Hello everyone. I'm new to this building thing. I decided to build a 16'x12' shed in the back of my property. I bought some 36"x36" windows to install from Home Depot. I put them in and nailed them using the nailing fins. I was thinking of using Hardie on the outside. I've seen some people trim the windows, and then use the siding butt up to the trim, and I've also seen people put the siding up, and then attach the trim on top of the siding. I was thinking of putting the trim on first, and then the siding. The thing I've come up against is, the windows stick out 1.25" away from the exterior, and Hardie trim is 0.75". I've been looking online at a lot of 'how to install windows new construction' videos but the only thing I can find is, maybe I bought the wrong type of window for my application? Maybe I didn't need ones with nailing fins? I've attached an image of what I am referring to. Maybe I just need to install the siding first, and then the trim on top of that, and it will even itself out. Thanks.


----------



## nealtw (Feb 11, 2016)

I just posted some pictures the other day. In the first few picture the windows are the same as yours and they are trimmed with material that is just under 3/4 inch.

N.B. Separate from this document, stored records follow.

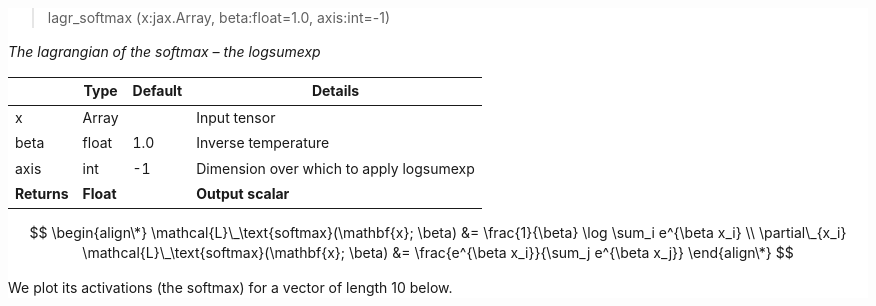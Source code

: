 >  lagr_softmax (x:jax.Array, beta:float=1.0, axis:int=-1)

*The lagrangian of the softmax – the logsumexp*

<table>
<thead>
<tr>
<th></th>
<th><strong>Type</strong></th>
<th><strong>Default</strong></th>
<th><strong>Details</strong></th>
</tr>
</thead>
<tbody>
<tr>
<td>x</td>
<td>Array</td>
<td></td>
<td>Input tensor</td>
</tr>
<tr>
<td>beta</td>
<td>float</td>
<td>1.0</td>
<td>Inverse temperature</td>
</tr>
<tr>
<td>axis</td>
<td>int</td>
<td>-1</td>
<td>Dimension over which to apply logsumexp</td>
</tr>
<tr>
<td><strong>Returns</strong></td>
<td><strong>Float</strong></td>
<td></td>
<td><strong>Output scalar</strong></td>
</tr>
</tbody>
</table>

$$
\begin{align\*}
\mathcal{L}\_\text{softmax}(\mathbf{x}; \beta) &= \frac{1}{\beta} \log \sum_i e^{\beta x_i} \\
\partial\_{x_i} \mathcal{L}\_\text{softmax}(\mathbf{x}; \beta) &= \frac{e^{\beta x_i}}{\sum_j e^{\beta x_j}}
\end{align\*}
$$

We plot its activations (the softmax) for a vector of length 10 below.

You could also use a full 1" or 1 1/4 inch and rabbit out the back a little and tuck the hardy behind a bit.
http://www.houserepairtalk.com/showthread.php?t=20076


----------



## joecaption (Feb 12, 2016)

#1, Trim should never be installed over the siding!
House wrap should have been installed before the window went in.
Window should have been over the flange not under it.
You need a piece of Z molding over the top of the window before the trim goes on.
Hardee siding needs 5/4 thick trim or the sidings going to stick out beyond the trim.
Use PVC for a whole lot less future work priming and painting.
http://www.dupont.com/content/dam/a.../K17933-FlashingGuidelinesBEFORE-10-30-11.pdf


----------



## rogerthat (Feb 12, 2016)

This was supposed to be a simple shed, and it's gotten a little out of control.


----------



## nealtw (Feb 12, 2016)

It always grows a little. The flashing that Joe mention over the window. Now they turn the ends up so wind won't drive the rain sideways.
If you can follow this guy.
[ame]https://www.youtube.com/watch?v=1ReQgbu5Q4o[/ame]


----------



## beachguy005 (Feb 12, 2016)

I'm not sure I see an issue.  Leave them in as you have them.  Z flash the top and get a roll of 4" Grace flashing tape for over the nailed fins.  Use 3/4 trim or 4/4 for that matter and then siding. Or run the siding right to the window. I don't understand your concern that the window is proud of the trim or siding. 
It's a shed....in your back yard...it only gets out of control if you allow it.


----------